There were several lifeboats littering Fletcher, which weren’t exactly boats, but were designed to protect those inside in the case of catastrophe. Fire being the big worry, it could grow wildly out of control in moments on the Earth’s driest continent. The lifeboats had separate ventilation systems, separate power, separate heat and water and meager food supplies. Basically, large capsules that could hold and keep alive a few dozen souls until evacuations could ensue.
So maybe they were useless in the winter; Lia wasn’t sure. What she did know was how very unlikely they were to be interrupted by anyone, especially two people squabbling about whatever and throwing punches, or even just throwing shade. Only West would have to suffer through her attempts to dance, and probable further attempts to enjoy the terrible dancing.
Once that was done, he nosed into the bag she’d also brought and pulled out a bottle of vintage Monterrosa Port proudly dated 1985. “Am I holding a small fortune here?”
“Aye, lad.” She tried to Scottish at him, and then amended, “Laddie?
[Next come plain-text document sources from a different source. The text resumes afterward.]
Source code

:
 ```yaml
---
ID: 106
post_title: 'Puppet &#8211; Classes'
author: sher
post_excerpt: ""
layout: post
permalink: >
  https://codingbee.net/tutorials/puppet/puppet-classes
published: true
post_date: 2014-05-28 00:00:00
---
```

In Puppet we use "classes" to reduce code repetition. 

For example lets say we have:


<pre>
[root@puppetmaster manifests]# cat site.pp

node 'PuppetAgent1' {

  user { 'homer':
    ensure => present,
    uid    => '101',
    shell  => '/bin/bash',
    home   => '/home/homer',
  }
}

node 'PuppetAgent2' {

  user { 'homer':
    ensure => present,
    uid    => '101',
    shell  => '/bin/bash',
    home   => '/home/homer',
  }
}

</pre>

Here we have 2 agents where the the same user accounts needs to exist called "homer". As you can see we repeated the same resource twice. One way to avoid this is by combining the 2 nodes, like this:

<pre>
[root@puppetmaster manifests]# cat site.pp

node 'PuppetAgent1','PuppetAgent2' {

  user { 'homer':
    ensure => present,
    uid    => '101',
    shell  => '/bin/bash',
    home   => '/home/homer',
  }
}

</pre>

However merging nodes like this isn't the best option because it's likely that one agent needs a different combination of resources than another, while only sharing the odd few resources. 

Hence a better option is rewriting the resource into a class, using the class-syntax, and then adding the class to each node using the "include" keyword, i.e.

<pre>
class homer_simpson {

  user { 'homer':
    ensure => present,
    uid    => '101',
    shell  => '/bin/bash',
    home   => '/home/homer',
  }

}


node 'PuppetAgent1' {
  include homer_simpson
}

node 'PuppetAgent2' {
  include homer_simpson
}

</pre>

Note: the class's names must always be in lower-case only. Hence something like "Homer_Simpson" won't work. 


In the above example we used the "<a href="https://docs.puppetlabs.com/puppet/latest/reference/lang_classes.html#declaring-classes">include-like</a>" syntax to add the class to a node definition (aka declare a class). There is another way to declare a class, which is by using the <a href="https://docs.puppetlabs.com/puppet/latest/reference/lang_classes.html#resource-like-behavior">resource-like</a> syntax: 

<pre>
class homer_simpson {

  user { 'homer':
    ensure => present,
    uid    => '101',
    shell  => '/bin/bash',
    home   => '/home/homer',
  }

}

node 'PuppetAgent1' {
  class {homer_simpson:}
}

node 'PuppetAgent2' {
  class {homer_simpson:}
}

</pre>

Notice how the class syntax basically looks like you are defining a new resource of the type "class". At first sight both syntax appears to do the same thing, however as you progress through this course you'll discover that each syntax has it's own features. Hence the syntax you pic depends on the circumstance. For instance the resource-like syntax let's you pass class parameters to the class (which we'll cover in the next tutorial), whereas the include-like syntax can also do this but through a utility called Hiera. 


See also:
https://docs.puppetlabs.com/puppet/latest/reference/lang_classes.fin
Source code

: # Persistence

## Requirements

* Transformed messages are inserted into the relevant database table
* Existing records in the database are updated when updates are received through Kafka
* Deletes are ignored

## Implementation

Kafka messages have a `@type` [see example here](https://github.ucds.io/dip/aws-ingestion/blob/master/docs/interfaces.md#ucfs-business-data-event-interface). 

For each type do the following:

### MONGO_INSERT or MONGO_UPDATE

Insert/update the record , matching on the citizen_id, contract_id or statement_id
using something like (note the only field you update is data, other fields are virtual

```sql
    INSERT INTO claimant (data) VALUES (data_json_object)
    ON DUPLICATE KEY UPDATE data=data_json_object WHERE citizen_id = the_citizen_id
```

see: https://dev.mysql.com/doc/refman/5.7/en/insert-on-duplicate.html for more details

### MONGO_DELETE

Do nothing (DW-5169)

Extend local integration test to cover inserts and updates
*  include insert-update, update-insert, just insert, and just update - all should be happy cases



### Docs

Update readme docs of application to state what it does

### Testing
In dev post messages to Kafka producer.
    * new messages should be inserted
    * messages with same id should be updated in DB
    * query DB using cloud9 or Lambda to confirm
What do you call a big handsome fellow?”
“You call him West—or I believe you have other special names for him.” He gestured to ask if he could open it, and she gestured in return to the bag.
“I decided Monterrosa Port had probably never made it to Antarctica before, and if I was going to bring it, then I should bring one of the best vintages. Spirited it from the family cellar while packing.”
“Spirited, eh? Have you already been into your cups or does dancing inspire terrible puns in ya?”
“We haven’t danced yet.” But they were going to. “I brought lots of different styles of music, so we can go about this in a thorough and scientific manner. This is a research station, after all.”